Records from a collection:
>>>
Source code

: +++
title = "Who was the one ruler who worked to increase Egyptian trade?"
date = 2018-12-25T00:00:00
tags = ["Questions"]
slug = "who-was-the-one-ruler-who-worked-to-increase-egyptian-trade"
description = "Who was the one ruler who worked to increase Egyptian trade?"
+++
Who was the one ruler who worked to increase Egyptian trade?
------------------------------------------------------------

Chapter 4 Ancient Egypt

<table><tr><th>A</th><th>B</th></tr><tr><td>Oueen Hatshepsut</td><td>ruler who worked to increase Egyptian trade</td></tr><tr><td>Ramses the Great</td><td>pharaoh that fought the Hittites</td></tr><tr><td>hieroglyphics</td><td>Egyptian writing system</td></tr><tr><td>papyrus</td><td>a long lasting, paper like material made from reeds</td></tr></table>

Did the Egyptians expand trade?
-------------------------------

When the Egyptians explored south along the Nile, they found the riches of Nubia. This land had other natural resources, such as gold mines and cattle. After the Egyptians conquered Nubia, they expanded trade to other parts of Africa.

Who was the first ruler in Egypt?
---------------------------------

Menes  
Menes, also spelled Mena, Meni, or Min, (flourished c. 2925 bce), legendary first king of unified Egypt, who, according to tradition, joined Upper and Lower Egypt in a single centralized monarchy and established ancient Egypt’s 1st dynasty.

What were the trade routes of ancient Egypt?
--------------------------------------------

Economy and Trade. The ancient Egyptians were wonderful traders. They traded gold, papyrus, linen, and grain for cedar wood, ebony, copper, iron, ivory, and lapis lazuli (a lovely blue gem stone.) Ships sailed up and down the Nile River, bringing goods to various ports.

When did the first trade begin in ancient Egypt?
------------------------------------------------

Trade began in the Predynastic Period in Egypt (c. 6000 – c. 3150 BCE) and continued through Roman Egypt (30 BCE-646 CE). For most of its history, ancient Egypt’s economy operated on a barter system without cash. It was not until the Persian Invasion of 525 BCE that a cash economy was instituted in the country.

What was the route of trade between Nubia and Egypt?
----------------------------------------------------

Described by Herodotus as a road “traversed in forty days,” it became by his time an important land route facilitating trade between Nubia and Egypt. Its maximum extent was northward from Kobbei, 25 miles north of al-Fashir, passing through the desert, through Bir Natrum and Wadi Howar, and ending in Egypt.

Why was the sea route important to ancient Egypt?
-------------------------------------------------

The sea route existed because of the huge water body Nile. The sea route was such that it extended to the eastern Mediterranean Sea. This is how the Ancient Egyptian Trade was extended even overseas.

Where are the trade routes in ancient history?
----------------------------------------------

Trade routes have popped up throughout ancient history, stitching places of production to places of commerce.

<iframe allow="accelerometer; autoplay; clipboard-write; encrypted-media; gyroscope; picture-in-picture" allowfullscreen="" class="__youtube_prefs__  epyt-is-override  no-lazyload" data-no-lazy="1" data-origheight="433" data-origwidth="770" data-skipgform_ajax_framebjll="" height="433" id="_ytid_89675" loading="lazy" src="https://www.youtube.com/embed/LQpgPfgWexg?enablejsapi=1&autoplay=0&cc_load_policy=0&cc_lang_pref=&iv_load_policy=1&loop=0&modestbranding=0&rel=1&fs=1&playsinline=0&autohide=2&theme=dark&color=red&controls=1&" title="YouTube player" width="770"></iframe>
<<<
TASK GOAL: Please return the lines above exactly, from the first one down to the line with "When the Egyptians", and stop after that line.

EXERCISE OUTPUT:
Source code

: +++
title = "Who was the one ruler who worked to increase Egyptian trade?"
date = 2018-12-25T00:00:00
tags = ["Questions"]
slug = "who-was-the-one-ruler-who-worked-to-increase-egyptian-trade"
description = "Who was the one ruler who worked to increase Egyptian trade?"
+++
Who was the one ruler who worked to increase Egyptian trade?
------------------------------------------------------------

Chapter 4 Ancient Egypt

<table><tr><th>A</th><th>B</th></tr><tr><td>Oueen Hatshepsut</td><td>ruler who worked to increase Egyptian trade</td></tr><tr><td>Ramses the Great</td><td>pharaoh that fought the Hittites</td></tr><tr><td>hieroglyphics</td><td>Egyptian writing system</td></tr><tr><td>papyrus</td><td>a long lasting, paper like material made from reeds</td></tr></table>

Did the Egyptians expand trade?
-------------------------------

When the Egyptians explored south along the Nile, they found the riches of Nubia. This land had other natural resources, such as gold mines and cattle. After the Egyptians conquered Nubia, they expanded trade to other parts of Africa.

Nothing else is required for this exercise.